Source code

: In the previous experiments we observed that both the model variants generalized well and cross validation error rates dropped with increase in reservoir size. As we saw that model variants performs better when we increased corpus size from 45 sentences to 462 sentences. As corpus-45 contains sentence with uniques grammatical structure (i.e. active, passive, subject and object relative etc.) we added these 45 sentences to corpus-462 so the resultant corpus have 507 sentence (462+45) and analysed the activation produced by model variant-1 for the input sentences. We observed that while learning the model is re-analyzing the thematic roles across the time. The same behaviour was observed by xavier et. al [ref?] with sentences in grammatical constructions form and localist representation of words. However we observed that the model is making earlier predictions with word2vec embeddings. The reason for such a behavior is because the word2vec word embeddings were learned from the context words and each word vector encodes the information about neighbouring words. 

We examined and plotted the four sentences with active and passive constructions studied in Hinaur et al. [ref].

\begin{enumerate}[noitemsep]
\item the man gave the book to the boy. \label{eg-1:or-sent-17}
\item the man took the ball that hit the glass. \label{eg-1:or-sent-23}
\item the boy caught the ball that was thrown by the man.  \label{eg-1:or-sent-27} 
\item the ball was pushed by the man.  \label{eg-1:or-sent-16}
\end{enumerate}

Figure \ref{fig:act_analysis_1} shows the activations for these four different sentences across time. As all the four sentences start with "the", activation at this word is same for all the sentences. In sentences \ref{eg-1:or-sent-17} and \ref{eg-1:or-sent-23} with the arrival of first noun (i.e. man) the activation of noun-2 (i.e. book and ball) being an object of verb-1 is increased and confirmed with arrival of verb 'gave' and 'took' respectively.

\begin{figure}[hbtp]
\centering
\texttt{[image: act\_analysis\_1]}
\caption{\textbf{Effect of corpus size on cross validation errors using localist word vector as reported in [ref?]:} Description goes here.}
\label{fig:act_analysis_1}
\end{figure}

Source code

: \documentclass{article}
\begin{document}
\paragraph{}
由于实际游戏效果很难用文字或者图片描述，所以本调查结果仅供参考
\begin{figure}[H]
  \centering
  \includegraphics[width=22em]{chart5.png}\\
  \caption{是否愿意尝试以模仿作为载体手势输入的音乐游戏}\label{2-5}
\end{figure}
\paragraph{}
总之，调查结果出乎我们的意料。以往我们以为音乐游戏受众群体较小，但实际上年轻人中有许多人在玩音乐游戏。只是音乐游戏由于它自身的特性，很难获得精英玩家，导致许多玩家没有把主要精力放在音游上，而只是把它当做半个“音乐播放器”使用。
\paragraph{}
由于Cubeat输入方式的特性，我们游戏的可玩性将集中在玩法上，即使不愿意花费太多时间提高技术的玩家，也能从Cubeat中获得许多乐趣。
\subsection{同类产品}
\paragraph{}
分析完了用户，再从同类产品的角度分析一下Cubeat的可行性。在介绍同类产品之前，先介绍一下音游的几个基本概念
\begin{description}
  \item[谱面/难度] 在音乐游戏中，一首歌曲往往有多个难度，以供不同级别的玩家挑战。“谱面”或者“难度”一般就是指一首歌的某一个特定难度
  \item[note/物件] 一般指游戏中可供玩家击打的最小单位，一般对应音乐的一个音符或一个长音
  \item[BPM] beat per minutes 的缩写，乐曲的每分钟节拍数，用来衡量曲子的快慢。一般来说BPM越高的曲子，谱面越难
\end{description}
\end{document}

### WHAT TO PRODUCE
Look through the entries and find each line that has the string "book". Copy those lines.

### ANSWER
\item the man gave the book to the boy. \label{eg-1:or-sent-17}
Figure \ref{fig:act_analysis_1} shows the activations for these four different sentences across time. As all the four sentences start with "the", activation at this word is same for all the sentences. In sentences \ref{eg-1:or-sent-17} and \ref{eg-1:or-sent-23} with the arrival of first noun (i.e. man) the activation of noun-2 (i.e. book and ball) being an object of verb-1 is increased and confirmed with arrival of verb 'gave' and 'took' respectively.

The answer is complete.